Work to be completed -> Before writing anything, find the line that contains "Para que o registro", then retype the entries below exactly from their first line through that one, without pictures.

Data extracts ->
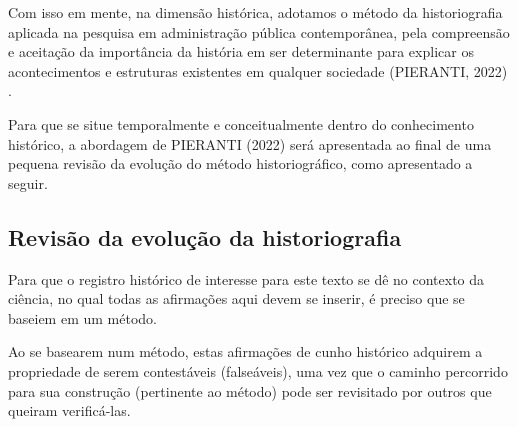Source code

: \documentclass[
12pt,		%
openright,	%
twoside,  %
a4paper,			%
chapter=TITLE,		%
english,			%
french,				%
spanish,			%
brazil				%
]{USPSC-classe/USPSC_RedarTex}
\begin{document}
\noindent\begin{center}\mbox{\centering{}}\end{center}











Com isso em mente, na dimens\~ao hist\'orica, adotamos o m\'etodo da historiografia aplicada na pesquisa em administra\c{c}\~ao p\'ublica contempor\^anea, pela compreens\~ao e aceita\c{c}\~ao da import\^ancia da hist\'oria em ser determinante para explicar os acontecimentos e estruturas existentes em qualquer sociedade (PIERANTI, 2022) .








Para que se situe temporalmente e conceitualmente dentro do conhecimento hist\'orico, a abordagem de  PIERANTI (2022) ser\'a apresentada ao final de uma pequena revis\~ao da evolu\c{c}\~ao do m\'etodo historiogr\'afico, como apresentado a seguir.








\subsection[Revis\~ao da evolu\c{c}\~ao da historiografia]{Revis\~ao da evolu\c{c}\~ao da historiografia}\label{Revis\~ao da evolu\c{c}\~ao da historiografia}
Para que o registro hist\'orico de interesse para este texto se d\^e no contexto da ci\^encia, no qual todas as afirma\c{c}\~oes aqui devem se inserir, \'e preciso que se baseiem em um m\'etodo.








Ao se basearem num m\'etodo, estas afirma\c{c}\~oes de cunho hist\'orico adquirem a propriedade de serem contest\'aveis (false\'aveis), uma vez que o caminho percorrido para sua constru\c{c}\~ao (pertinente ao m\'etodo) pode ser revisitado por outros que queiram verific\'a-las.
\end{document}
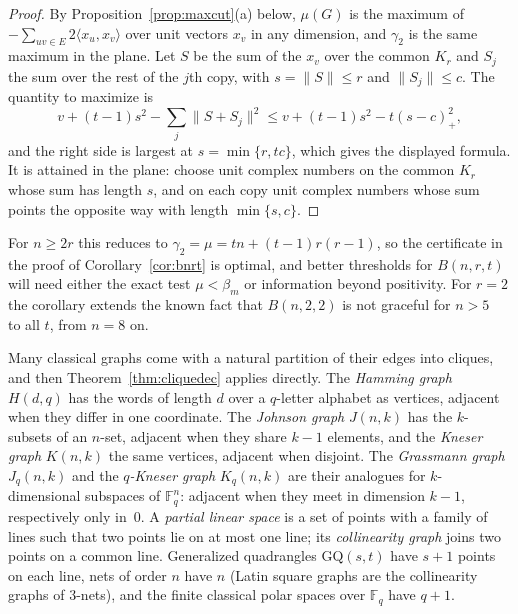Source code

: \documentclass[11pt]{amsart}
\theoremstyle{tplain}
\theoremstyle{tdefinition}
\theoremstyle{tremark}
\begin{document}
\begin{proof}
By Proposition~\ref{prop:maxcut}(a) below, $\mu(G)$ is the maximum of
$-\sum_{uv\in E}2\langle x_u,x_v\rangle$ over unit vectors $x_v$ in any
dimension, and $\gamma_2$ is the same maximum in the plane. Let $S$ be the sum
of the $x_v$ over the common $K_r$ and $S_j$ the sum over the rest of the $j$th
copy, with $s=\|S\|\le r$ and $\|S_j\|\le c$. The quantity to maximize is
\[
 v+(t-1)s^2-\sum_j\|S+S_j\|^2\le v+(t-1)s^2-t(s-c)_+^2,
\]
and the right side is largest at $s=\min\{r,tc\}$, which gives the displayed
formula. It is attained in the plane: choose unit complex numbers on the common $K_r$ whose sum has length $s$,
and on each copy unit complex numbers whose sum points the opposite way
with length $\min\{s,c\}$.
\end{proof}

For $n\ge2r$ this reduces to $\gamma_2=\mu=tn+(t-1)r(r-1)$, so the
certificate in the proof of Corollary~\ref{cor:bnrt} is optimal, and better
thresholds for $B(n,r,t)$ will need either the exact test $\mu<\beta_m$ or
information beyond positivity. For
$r=2$ the corollary extends the known fact that $B(n,2,2)$ is not graceful for
$n>5$~\cite{bf,gallian} to all $t$, from $n=8$ on.

Many classical graphs come with a natural partition of their edges into
cliques, and then Theorem~\ref{thm:cliquedec} applies directly. The \emph{Hamming graph} $H(d,q)$ has the words of length
$d$ over a $q$-letter alphabet as vertices, adjacent when they differ in one
coordinate. The \emph{Johnson graph} $J(n,k)$ has the $k$-subsets of an
$n$-set, adjacent when they share $k-1$ elements, and the \emph{Kneser graph}
$K(n,k)$ the same vertices, adjacent when disjoint. The \emph{Grassmann graph}
$J_q(n,k)$ and the \emph{$q$-Kneser graph} $K_q(n,k)$ are their analogues for
$k$-dimensional subspaces of $\mathbb F_q^n$: adjacent when they meet in
dimension $k-1$, respectively only in~$0$. A \emph{partial linear space} is a
set of points with a family of lines such that two points lie on at most one
line; its \emph{collinearity graph} joins two points on a common line.
Generalized quadrangles $\mathrm{GQ}(s,t)$ have $s+1$ points on each line,
nets of order $n$ have $n$ (Latin square graphs are the collinearity graphs of
$3$-nets), and the finite classical polar spaces over $\mathbb F_q$ have
$q+1$.
\end{document}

Task solution ->
Source code

: \documentclass[
12pt,		%
openright,	%
twoside,  %
a4paper,			%
chapter=TITLE,		%
english,			%
french,				%
spanish,			%
brazil				%
]{USPSC-classe/USPSC_RedarTex}
\begin{document}
\noindent\begin{center}\mbox{\centering{}}\end{center}











Com isso em mente, na dimens\~ao hist\'orica, adotamos o m\'etodo da historiografia aplicada na pesquisa em administra\c{c}\~ao p\'ublica contempor\^anea, pela compreens\~ao e aceita\c{c}\~ao da import\^ancia da hist\'oria em ser determinante para explicar os acontecimentos e estruturas existentes em qualquer sociedade (PIERANTI, 2022) .








Para que se situe temporalmente e conceitualmente dentro do conhecimento hist\'orico, a abordagem de  PIERANTI (2022) ser\'a apresentada ao final de uma pequena revis\~ao da evolu\c{c}\~ao do m\'etodo historiogr\'afico, como apresentado a seguir.








\subsection[Revis\~ao da evolu\c{c}\~ao da historiografia]{Revis\~ao da evolu\c{c}\~ao da historiografia}\label{Revis\~ao da evolu\c{c}\~ao da historiografia}
Para que o registro hist\'orico de interesse para este texto se d\^e no contexto da ci\^encia, no qual todas as afirma\c{c}\~oes aqui devem se inserir, \'e preciso que se baseiem em um m\'etodo.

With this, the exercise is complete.